It is hard to get excited after looking at Piotech's (SHSE:688072) recent performance, when its stock has declined 12% over the past three months. However, stock prices are usually driven by a company's financial performance over the long term, which in this case looks quite promising. In this article, we decided to focus on Piotech's ROE.
Return on Equity or ROE is a test of how effectively a company is growing its value and managing investors' money. In short, ROE shows the profit each dollar generates with respect to its shareholder investments.
How Is ROE Calculated?
Return on equity can be calculated by using the formula:
Return on Equity = Net Profit (from continuing operations) ÷ Shareholders' Equity
So, based on the above formula, the ROE for Piotech is:
13% = CN¥619m ÷ CN¥4.6b (Based on the trailing twelve months to March 2024).
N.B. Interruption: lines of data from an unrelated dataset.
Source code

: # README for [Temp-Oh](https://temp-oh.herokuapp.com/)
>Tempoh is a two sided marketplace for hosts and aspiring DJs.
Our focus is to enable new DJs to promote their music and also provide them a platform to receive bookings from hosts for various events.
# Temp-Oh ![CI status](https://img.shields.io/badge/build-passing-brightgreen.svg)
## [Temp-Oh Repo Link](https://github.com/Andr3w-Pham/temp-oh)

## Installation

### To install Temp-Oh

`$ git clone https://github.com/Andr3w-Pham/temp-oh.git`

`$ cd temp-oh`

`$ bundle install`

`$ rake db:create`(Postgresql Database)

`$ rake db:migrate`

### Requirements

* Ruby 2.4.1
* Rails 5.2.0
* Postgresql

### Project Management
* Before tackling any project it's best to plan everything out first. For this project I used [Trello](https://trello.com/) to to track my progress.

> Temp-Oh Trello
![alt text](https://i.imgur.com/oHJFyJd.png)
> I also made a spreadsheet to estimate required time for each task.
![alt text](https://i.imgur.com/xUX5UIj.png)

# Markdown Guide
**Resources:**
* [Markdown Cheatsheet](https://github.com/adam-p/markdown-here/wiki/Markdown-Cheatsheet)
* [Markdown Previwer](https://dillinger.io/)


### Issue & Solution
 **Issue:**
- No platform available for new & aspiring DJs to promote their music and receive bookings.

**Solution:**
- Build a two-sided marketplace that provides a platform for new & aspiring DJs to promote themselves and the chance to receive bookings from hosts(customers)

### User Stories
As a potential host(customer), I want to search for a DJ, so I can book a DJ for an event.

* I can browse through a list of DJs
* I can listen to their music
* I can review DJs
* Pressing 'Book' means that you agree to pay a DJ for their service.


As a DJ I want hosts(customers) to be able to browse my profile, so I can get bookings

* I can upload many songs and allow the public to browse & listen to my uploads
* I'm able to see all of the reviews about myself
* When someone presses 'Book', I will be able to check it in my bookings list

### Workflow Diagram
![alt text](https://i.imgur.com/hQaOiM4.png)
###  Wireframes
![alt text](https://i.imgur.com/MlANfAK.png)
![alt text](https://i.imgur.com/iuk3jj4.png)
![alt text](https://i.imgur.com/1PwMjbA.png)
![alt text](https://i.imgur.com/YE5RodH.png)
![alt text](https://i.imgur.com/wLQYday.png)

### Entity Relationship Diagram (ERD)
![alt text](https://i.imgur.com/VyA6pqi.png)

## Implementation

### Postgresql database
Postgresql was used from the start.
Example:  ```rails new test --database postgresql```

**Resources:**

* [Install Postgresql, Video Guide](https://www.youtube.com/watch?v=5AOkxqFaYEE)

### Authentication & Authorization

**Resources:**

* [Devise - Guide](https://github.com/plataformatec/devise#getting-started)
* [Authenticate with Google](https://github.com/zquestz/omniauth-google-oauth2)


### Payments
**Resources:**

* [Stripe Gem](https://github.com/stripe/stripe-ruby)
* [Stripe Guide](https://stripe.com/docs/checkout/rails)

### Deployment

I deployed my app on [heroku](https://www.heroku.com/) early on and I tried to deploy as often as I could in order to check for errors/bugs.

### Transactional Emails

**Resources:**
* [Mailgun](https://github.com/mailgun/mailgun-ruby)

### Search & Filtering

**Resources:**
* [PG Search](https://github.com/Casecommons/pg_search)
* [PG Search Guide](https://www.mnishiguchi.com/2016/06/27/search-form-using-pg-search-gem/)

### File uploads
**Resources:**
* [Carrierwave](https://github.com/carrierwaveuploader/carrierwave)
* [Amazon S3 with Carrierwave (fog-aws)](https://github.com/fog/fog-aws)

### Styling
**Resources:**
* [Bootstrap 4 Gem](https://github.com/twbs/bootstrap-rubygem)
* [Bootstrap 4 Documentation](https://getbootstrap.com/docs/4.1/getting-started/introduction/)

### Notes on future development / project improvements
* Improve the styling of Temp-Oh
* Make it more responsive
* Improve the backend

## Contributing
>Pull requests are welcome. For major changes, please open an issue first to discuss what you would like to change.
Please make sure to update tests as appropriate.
The 'return' is the income the business earned over the last year. So, this means that for every CN¥1 of its shareholder's investments, the company generates a profit of CN¥0.13.
What Has ROE Got To Do With Earnings Growth?
We have already established that ROE serves as an efficient profit-generating gauge for a company's future earnings. Based on how much of its profits the company chooses to reinvest or "retain", we are then able to evaluate a company's future ability to generate profits. Generally speaking, other things being equal, firms with a high return on equity and profit retention, have a higher growth rate than firms that don't share these attributes.
Piotech's Earnings Growth And 13% ROE
To start with, Piotech's ROE looks acceptable. Further, the company's ROE compares quite favorably to the industry average of 5.7%. Probably as a result of this, Piotech was able to see an impressive net income growth of 59% over the last five years. We believe that there might also be other aspects that are positively influencing the company's earnings growth. For instance, the company has a low payout ratio or is being managed efficiently.
We then compared Piotech's net income growth with the industry and we're pleased to see that the company's growth figure is higher when compared with the industry which has a growth rate of 20% in the same 5-year period.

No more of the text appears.